TASK TO CARRY OUT: Please set down the data again exactly, minus the pictures.

Top of RECORDS FOR THIS TASK

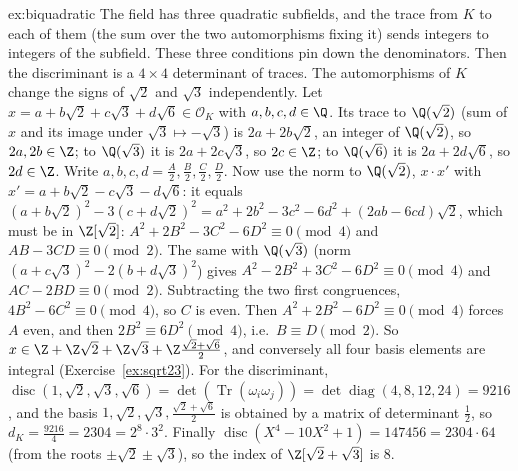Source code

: \begin{solution}{ex:biquadratic}
\idea The field has three quadratic subfields, and the trace from $K$ to each of them (the sum over the two
automorphisms fixing it) sends integers to integers of the subfield. These three conditions pin down the
denominators. Then the discriminant is a $4\times4$ determinant of traces.
\writeup The automorphisms of $K$ change the signs of $\sqrt2$ and $\sqrt3$ independently. Let
$x=a+b\sqrt2+c\sqrt3+d\sqrt6\in\mathcal O_K$ with $a,b,c,d\in\Q$. Its trace to $\Q(\sqrt2)$ (sum of $x$ and its image
under $\sqrt3\mapsto-\sqrt3$) is $2a+2b\sqrt2$, an integer of $\Q(\sqrt2)$, so $2a,2b\in\Z$; to $\Q(\sqrt3)$ it is
$2a+2c\sqrt3$, so $2c\in\Z$; to $\Q(\sqrt6)$ it is $2a+2d\sqrt6$, so $2d\in\Z$. Write $a,b,c,d=\frac{A}2,\frac B2,\frac C2,
\frac D2$. Now use the norm to $\Q(\sqrt2)$, $x\cdot x'$ with $x'=a+b\sqrt2-c\sqrt3-d\sqrt6$: it equals
$(a+b\sqrt2)^2-3(c+d\sqrt2)^2=a^2+2b^2-3c^2-6d^2+(2ab-6cd)\sqrt2$, which must be in $\Z[\sqrt2]$:
$A^2+2B^2-3C^2-6D^2\equiv0\pmod4$ and $AB-3CD\equiv0\pmod2$. The same with $\Q(\sqrt3)$ (norm
$(a+c\sqrt3)^2-2(b+d\sqrt3)^2$) gives $A^2-2B^2+3C^2-6D^2\equiv0\pmod4$ and $AC-2BD\equiv0\pmod2$. Subtracting the
two first congruences, $4B^2-6C^2\equiv0\pmod4$, so $C$ is even. Then $A^2+2B^2-6D^2\equiv0\pmod4$ forces $A$ even, and
then $2B^2\equiv6D^2\pmod4$, i.e.\ $B\equiv D\pmod2$. So $x\in\Z+\Z\sqrt2+\Z\sqrt3+\Z\frac{\sqrt2+\sqrt6}2$, and
conversely all four basis elements are integral (Exercise~\ref{ex:sqrt23}). For the discriminant,
$\operatorname{disc}(1,\sqrt2,\sqrt3,\sqrt6)=\det(\operatorname{Tr}(\omega_i\omega_j))=\det\operatorname{diag}(4,8,12,24)=
9216$, and the basis $1,\sqrt2,\sqrt3,\frac{\sqrt2+\sqrt6}2$ is obtained by a matrix of determinant $\frac12$, so
$d_K=\frac{9216}4=2304=2^8\cdot3^2$. Finally $\operatorname{disc}(X^4-10X^2+1)=147456=2304\cdot64$ (from the roots
$\pm\sqrt2\pm\sqrt3$), so the index of $\Z[\sqrt2+\sqrt3]$ is $8$.
\end{solution}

Bottom of RECORDS FOR THIS TASK

SOLUTION TO THE PROBLEM:
Source code

: \begin{solution}{ex:biquadratic}
\idea The field has three quadratic subfields, and the trace from $K$ to each of them (the sum over the two
automorphisms fixing it) sends integers to integers of the subfield. These three conditions pin down the
denominators. Then the discriminant is a $4\times4$ determinant of traces.
\writeup The automorphisms of $K$ change the signs of $\sqrt2$ and $\sqrt3$ independently. Let
$x=a+b\sqrt2+c\sqrt3+d\sqrt6\in\mathcal O_K$ with $a,b,c,d\in\Q$. Its trace to $\Q(\sqrt2)$ (sum of $x$ and its image
under $\sqrt3\mapsto-\sqrt3$) is $2a+2b\sqrt2$, an integer of $\Q(\sqrt2)$, so $2a,2b\in\Z$; to $\Q(\sqrt3)$ it is
$2a+2c\sqrt3$, so $2c\in\Z$; to $\Q(\sqrt6)$ it is $2a+2d\sqrt6$, so $2d\in\Z$. Write $a,b,c,d=\frac{A}2,\frac B2,\frac C2,
\frac D2$. Now use the norm to $\Q(\sqrt2)$, $x\cdot x'$ with $x'=a+b\sqrt2-c\sqrt3-d\sqrt6$: it equals
$(a+b\sqrt2)^2-3(c+d\sqrt2)^2=a^2+2b^2-3c^2-6d^2+(2ab-6cd)\sqrt2$, which must be in $\Z[\sqrt2]$:
$A^2+2B^2-3C^2-6D^2\equiv0\pmod4$ and $AB-3CD\equiv0\pmod2$. The same with $\Q(\sqrt3)$ (norm
$(a+c\sqrt3)^2-2(b+d\sqrt3)^2$) gives $A^2-2B^2+3C^2-6D^2\equiv0\pmod4$ and $AC-2BD\equiv0\pmod2$. Subtracting the
two first congruences, $4B^2-6C^2\equiv0\pmod4$, so $C$ is even. Then $A^2+2B^2-6D^2\equiv0\pmod4$ forces $A$ even, and
then $2B^2\equiv6D^2\pmod4$, i.e.\ $B\equiv D\pmod2$. So $x\in\Z+\Z\sqrt2+\Z\sqrt3+\Z\frac{\sqrt2+\sqrt6}2$, and
conversely all four basis elements are integral (Exercise~\ref{ex:sqrt23}). For the discriminant,
$\operatorname{disc}(1,\sqrt2,\sqrt3,\sqrt6)=\det(\operatorname{Tr}(\omega_i\omega_j))=\det\operatorname{diag}(4,8,12,24)=
9216$, and the basis $1,\sqrt2,\sqrt3,\frac{\sqrt2+\sqrt6}2$ is obtained by a matrix of determinant $\frac12$, so
$d_K=\frac{9216}4=2304=2^8\cdot3^2$. Finally $\operatorname{disc}(X^4-10X^2+1)=147456=2304\cdot64$ (from the roots
$\pm\sqrt2\pm\sqrt3$), so the index of $\Z[\sqrt2+\sqrt3]$ is $8$.
\end{solution}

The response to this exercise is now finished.